Si credeva che la tempesta potesse esser circoscritta al disco omonimo uscito due anni prima.
Un disco dall’atmosfera decisamente adulta, a suo modo sperimentale e coraggioso nel tentare di lasciarsi alle spalle i tratti più grossolani e popolari del talento di Coxon e Albarn. Una prova di maturità, un chiaro manifesto d’intenti orientato alla dimostrazione che era possibile guardare oltre il brit-pop. E al tirar delle somme tale coraggio premiò la band di Colchester con dei risultati artistici molto, molto elevati.
“13” estremizza le scelte compiute in “Blur” fino a richiedere all’ascoltatore un autentico atto di fede per metabolizzare e accettare arrangiamenti elettronici, canzoni che strizzano quasi l’occhio alla cacofonia e che si chiudono in un ermetismo che ai più risultò incomprensibile. All’epoca della sua uscita il leak anticipato delle canzoni era ben poca cosa e per chi – come il sottoscritto – acquistò a scatola chiusa il disco il giorno del sua arrivo sul mercato, constatare traccia dopo traccia che la vena pop dei Blur era per ben più di metà andata persa o quantomeno accantonata a favore di altre soluzioni, fu davvero un bel colpo. Un colpo giudicato “basso”, almeno nei primi mesi di confidenza con il disco.
È la lettura del sottostrato emotivo di “13” il tesoro nascosto di questo album : il disco tra i suoi solchi duri e ingenerosi, nasconde una straordinaria melodrammaticità e un’intensità emotiva molto diretta che riesce a coinvolgere più di tanti altri Lp progettati a tavolino per fare presa sul lato emotivo dell’ascoltatore.
Ci troviamo di fronte a dei Blur che accentuano il loro lato cantautorale regalando alla storia, tra gli altri, pezzi che grazie a tutta la loro natura distorta e obliqua resteranno per sempre impressi nella memoria degli ascoltatori tra gli inni più rinomati di casa Albarn & Coxon.
“No distance left to run” è l’emblema del disco. Struggente, deviata, oscura, sincera. Sembra che il canto provenga da una dimensione diversa rispetto alla nostra. Dal profondo. Un giro di chitarra da bluesman ubriaco, andamento da ninna-nanna assassina, disincanto che cela disperazione.

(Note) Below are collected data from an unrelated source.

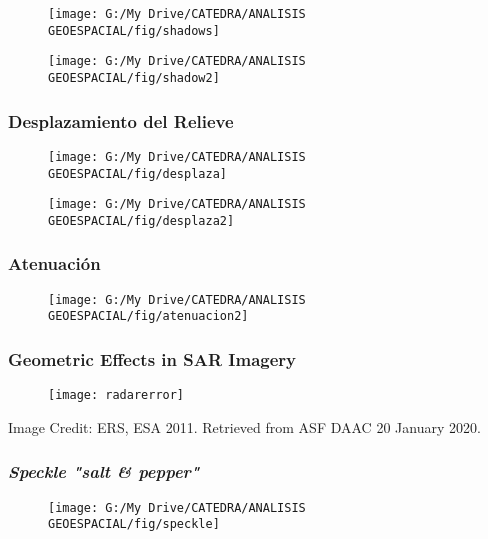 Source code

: \documentclass[14pt]{beamer}
\begin{document}
\begin{frame}
 \begin{figure}
    \centering
    \texttt{[image: G:/My Drive/CATEDRA/ANALISIS GEOESPACIAL/fig/shadows]}
  \end{figure}
\end{frame}
\begin{frame}
 \begin{figure}
    \centering
    \texttt{[image: G:/My Drive/CATEDRA/ANALISIS GEOESPACIAL/fig/shadow2]}
  \end{figure}
\end{frame}
\begin{frame}
\frametitle{Desplazamiento del Relieve}
 \begin{figure}
    \centering
    \texttt{[image: G:/My Drive/CATEDRA/ANALISIS GEOESPACIAL/fig/desplaza]}
  \end{figure}
\end{frame}
\begin{frame}
 \begin{figure}
    \centering
    \texttt{[image: G:/My Drive/CATEDRA/ANALISIS GEOESPACIAL/fig/desplaza2]}
  \end{figure}
\end{frame}
\begin{frame}
\frametitle{Atenuación}
 \begin{figure}
    \centering
    \texttt{[image: G:/My Drive/CATEDRA/ANALISIS GEOESPACIAL/fig/atenuacion2]}
  \end{figure}
\end{frame}
\begin{frame}
\frametitle{Geometric Effects in SAR Imagery}
 \begin{figure}
    \centering
    \texttt{[image: radarerror]}
  \end{figure}
\tiny{Image Credit: ERS, ESA 2011. Retrieved from ASF DAAC 20 January 2020.}
\end{frame}
\begin{frame}
\frametitle{\emph{Speckle "\emph{salt \& pepper}"}}
 \begin{figure}
    \centering
    \texttt{[image: G:/My Drive/CATEDRA/ANALISIS GEOESPACIAL/fig/speckle]}
  \end{figure}
\end{frame}
\end{document}
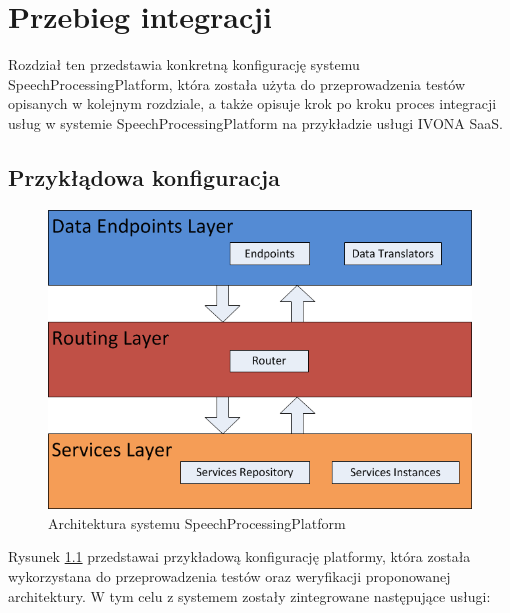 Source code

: 

\chapter{Przebieg integracji} %



\ifpdf
    \graphicspath{{8/figures/PNG/}{8/figures/PDF/}{8/figures/}}
\else
    \graphicspath{{8/figures/EPS/}{8/figures/}}
\fi


Rozdział ten przedstawia konkretną konfigurację systemu SpeechProcessingPlatform, która została użyta do przeprowadzenia testów opisanych w kolejnym rozdziale, a także opisuje krok po kroku proces integracji usług w systemie SpeechProcessingPlatform na przykładzie usługi IVONA SaaS.
\section{Przykłądowa konfiguracja}

\begin{figure}[!h]
	\centering
	\includegraphics[scale=0.7]{layered_architecture.png}
	\caption{Architektura systemu SpeechProcessingPlatform}\label{fig:esb_configuration}
\end{figure}

Rysunek \ref{fig:esb_configuration} przedstawai przykładową konfigurację platformy, która została wykorzystana do przeprowadzenia testów oraz weryfikacji proponowanej architektury. W tym celu z systemem zostały zintegrowane następujące usługi:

O “Trimm trabb” un pezzo rock quasi con intenzioni progressive che poggia su di un disturbato tappeto di chitarra ideato per una deflagrazione che dal vivo è ancora più devastante.
“Coffe & TV” e “Tender” sono i celebri e perfetti epitaffi dei Blur che furono. Emblematico il posizionamento di una canzone come “Bugman” (sulla falsariga di “song 2” ma con più distorsioni e decibel impazziti) : come a voler pagare subito il tributo per quanto espresso poco prima con “Tender”.
L’anima oscura del disco che trascende da queste concessioni alla platea si aggira minacciosa nel cuore di pezzi come “1992”, “Battle”, “Trailerpark”, “Caramel”.
Composizioni profonde, probabilmente non del tutto riuscite, ma che trasudano di quel coraggio e quella sorta di propensione al confronto con se stessi e con i propri limiti che sono state le barriere oltre le quali molte band contemporanee ai Blur non sono riuscite ad andare.